Proposed alternate title: The Unbearable Lightness of Being Mathew Jonson. No disrespect to the aerodynamic spelling of the producer’s name or his trancey leanings intended—it’s just that his second LP shows the strain of the DJ’s nomadic lifestyle. Her Blurry Pictures is a world-weary and succinct album, one suggesting that Jonson could use a break from his hectic schedule to repair nerves frayed by too many early-morning sets and too much time spent in airports. Ironically, the fatigue has snapped his talents into sharper focus. And it doesn’t prevent the Canadian musician—now based in Berlin and, in the off season, Goa—from throwing down his usual brand of club banger.

Jonson’s tracks have a distinct feel, although Her Blurry Pictures does find him leaving room for a few unexpected details. The album opens with its most overtly Jonson-branded track, “Level 7.” Offering a scuffed-up take on the style he distilled on last year’s tunnelling “Panna Cotta,” “Level 7” revolves around a panic-attack arpeggio and gummy, heavy kick drums—it’s as homey as it is claustrophobic. Here, Jonson approaches techno by creating rich textures and then putting them in uneasy, paranoid relationships. He reprises that familiar twinge of discomfort—varnished with a plasticky, Perlon sheen—on later tracks like “Kissing Your Eyes” and “Body in Motion.” There’s always been some amount of edge to his work, but those subliminal tensions poke into the foreground just enough here, making Her Blurry Pictures a more convincing listen than 2010’s sometimes-interminable Agents of Time.

“Illusions of Control” plants some variety early on in the album, downshifting Her Blurry Pictures into desolate, anhedonic electro-funk of the Conforce variety earlier and more purposefully than Agents.
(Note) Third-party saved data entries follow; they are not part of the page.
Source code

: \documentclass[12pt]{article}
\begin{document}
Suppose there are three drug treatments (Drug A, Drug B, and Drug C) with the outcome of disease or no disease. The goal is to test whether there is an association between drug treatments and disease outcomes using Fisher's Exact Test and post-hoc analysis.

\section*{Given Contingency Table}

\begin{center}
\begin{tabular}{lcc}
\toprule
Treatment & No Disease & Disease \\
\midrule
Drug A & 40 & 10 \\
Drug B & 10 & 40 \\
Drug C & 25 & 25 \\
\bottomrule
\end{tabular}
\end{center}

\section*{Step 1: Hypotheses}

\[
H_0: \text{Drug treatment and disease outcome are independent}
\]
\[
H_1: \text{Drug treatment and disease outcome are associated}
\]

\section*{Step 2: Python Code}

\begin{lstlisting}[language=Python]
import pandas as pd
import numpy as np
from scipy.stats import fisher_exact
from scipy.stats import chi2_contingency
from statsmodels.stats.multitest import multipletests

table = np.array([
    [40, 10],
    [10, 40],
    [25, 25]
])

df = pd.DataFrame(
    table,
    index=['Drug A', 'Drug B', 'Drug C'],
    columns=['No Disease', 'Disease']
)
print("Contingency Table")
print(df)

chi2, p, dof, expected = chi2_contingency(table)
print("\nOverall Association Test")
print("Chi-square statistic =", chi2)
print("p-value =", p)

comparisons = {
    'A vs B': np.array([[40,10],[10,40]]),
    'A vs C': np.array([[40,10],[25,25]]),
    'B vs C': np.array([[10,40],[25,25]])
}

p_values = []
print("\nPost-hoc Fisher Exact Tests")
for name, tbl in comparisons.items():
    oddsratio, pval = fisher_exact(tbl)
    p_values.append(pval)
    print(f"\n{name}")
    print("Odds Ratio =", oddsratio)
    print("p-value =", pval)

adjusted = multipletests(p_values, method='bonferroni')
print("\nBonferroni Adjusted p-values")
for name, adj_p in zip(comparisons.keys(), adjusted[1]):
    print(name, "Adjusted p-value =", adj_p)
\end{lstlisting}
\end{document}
But Jonson breaks some new ground, too, particularly on tracks like “Sahara” and the formidable “Lightweight Champion.” The former, along with the spacey, rumbling smooth jazz of the titular closer, gives the vaguely beleaguered dance vibes found elsewhere some space to unwind. On “Sahara,” Jonson capriciously drags a veil of pitch-bent keys over a cramped beat—a strange alliance of unapologetic exoticism and experimentalism, it sounds like something fourth-world guru Jon Hassell should get a co-writing credit for. On the aggressive end of the spectrum, “Lightweight Champion”‘s distorted electro kicks are devastating and decisive—a new look for the producer’s clubbier fare.

An effortless, catatonic undercurrent carries listeners through Her Blurry Pictures and somehow, it manages to put the subliminal neuroticism of Mathew Jonson’s music at the center of the listening experience while remaining pleasant to listen to. The fact that someone can dance to it is secondary. It’s enough just to be along for the jet-lagged ride. We want Mathew Jonson to get some rest, but a dash of liminality goes a long way on this record.